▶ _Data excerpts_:
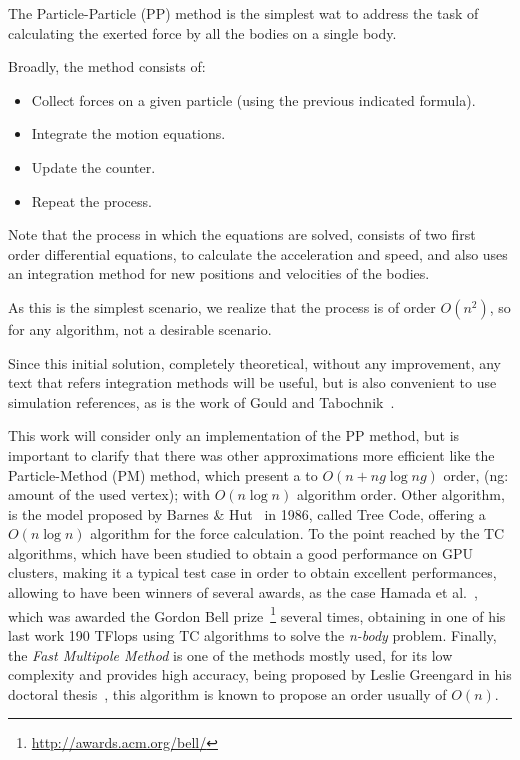 

The Particle-Particle (PP) method is the simplest wat to address
the task of calculating the exerted force by all the bodies on a single body.

Broadly, the method consists of:
\begin {itemize}
	\item Collect forces on a given particle (using the previous indicated formula).
	\item Integrate the motion equations.
	\item Update the counter.
	\item Repeat the process.
\end {itemize}

Note that the process in which the equations are solved,
consists of two first order differential equations,
to calculate the acceleration and speed,
and also uses an integration method for new positions and
velocities of the bodies.

As this is the simplest scenario,
we realize that the process is of order $O(n^{2})$,
so for any algorithm, not a desirable scenario.

Since this initial solution, completely theoretical,
without any improvement, any text that refers integration methods will be useful,
but is also convenient to use simulation references,
as is the work of Gould and Tabochnik~\cite{methods}.


This work will consider only an implementation
of the PP method, but is important to clarify
that there was other approximations more efficient
like the Particle-Method (PM) method,
which present a to $O(n + ng\log ng)$ order,
(ng: amount of the used vertex);
with $O(n\log n)$ algorithm order.
Other algorithm, is the model proposed by Barnes \& Hut~\cite{treecode} in 1986,
called Tree Code, offering a $O(n\log n)$ algorithm for the force
calculation.
To the point reached by the TC algorithms,
which have been studied to obtain a good performance
on GPU clusters, making it a typical test case
in order to obtain excellent performances,
allowing to have been winners of several awards,
as the case Hamada et al.~\cite{hamada},
which was awarded the Gordon Bell prize~\footnote{\url{http://awards.acm.org/bell/}}
several times, obtaining in one of his last work
190 TFlops using TC algorithms to solve the \emph{n-body} problem.
Finally, the \emph{Fast Multipole Method} is one of the methods
mostly used, for its low complexity and provides high accuracy,
being proposed by Leslie Greengard in his doctoral thesis~\cite{leslie},
this algorithm is known to propose an order usually of $O(n)$.

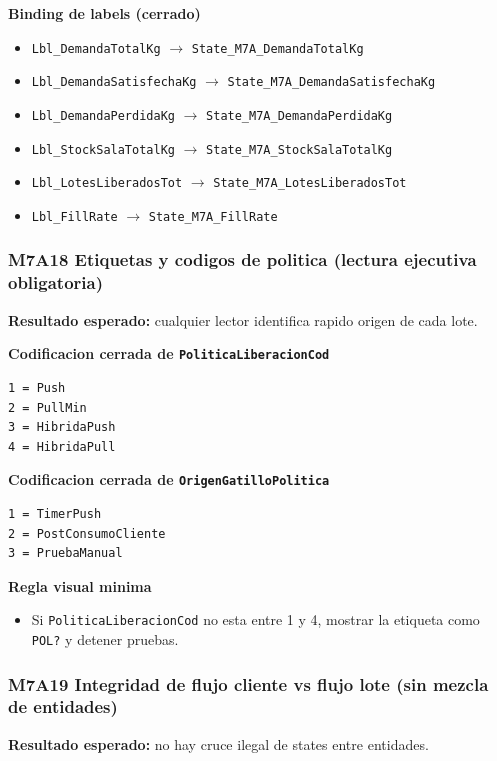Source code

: \documentclass[11pt]{article}
\newcommand{\simio}[1]{\texttt{#1}}
\newcommand{\state}[1]{\texttt{#1}}
\begin{document}
\textbf{Binding de labels (cerrado)}
\begin{itemize}
  \item \simio{Lbl\_DemandaTotalKg} \(\rightarrow\) \state{State\_M7A\_DemandaTotalKg}
  \item \simio{Lbl\_DemandaSatisfechaKg} \(\rightarrow\) \state{State\_M7A\_DemandaSatisfechaKg}
  \item \simio{Lbl\_DemandaPerdidaKg} \(\rightarrow\) \state{State\_M7A\_DemandaPerdidaKg}
  \item \simio{Lbl\_StockSalaTotalKg} \(\rightarrow\) \state{State\_M7A\_StockSalaTotalKg}
  \item \simio{Lbl\_LotesLiberadosTot} \(\rightarrow\) \state{State\_M7A\_LotesLiberadosTot}
  \item \simio{Lbl\_FillRate} \(\rightarrow\) \state{State\_M7A\_FillRate}
\end{itemize}

\subsubsection{M7A18 Etiquetas y codigos de politica (lectura ejecutiva obligatoria)}
\textbf{Resultado esperado:} cualquier lector identifica rapido origen de cada lote.

\textbf{Codificacion cerrada de \state{PoliticaLiberacionCod}}
\begin{lstlisting}[caption={Diccionario de codigos de politica para panel y etiquetas}]
1 = Push
2 = PullMin
3 = HibridaPush
4 = HibridaPull
\end{lstlisting}

\textbf{Codificacion cerrada de \state{OrigenGatilloPolitica}}
\begin{lstlisting}[caption={Diccionario de origen de gatillo para trazabilidad}]
1 = TimerPush
2 = PostConsumoCliente
3 = PruebaManual
\end{lstlisting}

\textbf{Regla visual minima}
\begin{itemize}
  \item Si \state{PoliticaLiberacionCod} no esta entre 1 y 4, mostrar la etiqueta como \simio{POL?} y detener pruebas.
\end{itemize}

\subsubsection{M7A19 Integridad de flujo cliente vs flujo lote (sin mezcla de entidades)}
\textbf{Resultado esperado:} no hay cruce ilegal de states entre entidades.
\end{document}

▶ _ASSIGNMENT_:
Scan the data above and report each line in which "cerrada" is present.

▶ _TASK OUTPUT_:
\textbf{Codificacion cerrada de \state{PoliticaLiberacionCod}}
\textbf{Codificacion cerrada de \state{OrigenGatilloPolitica}}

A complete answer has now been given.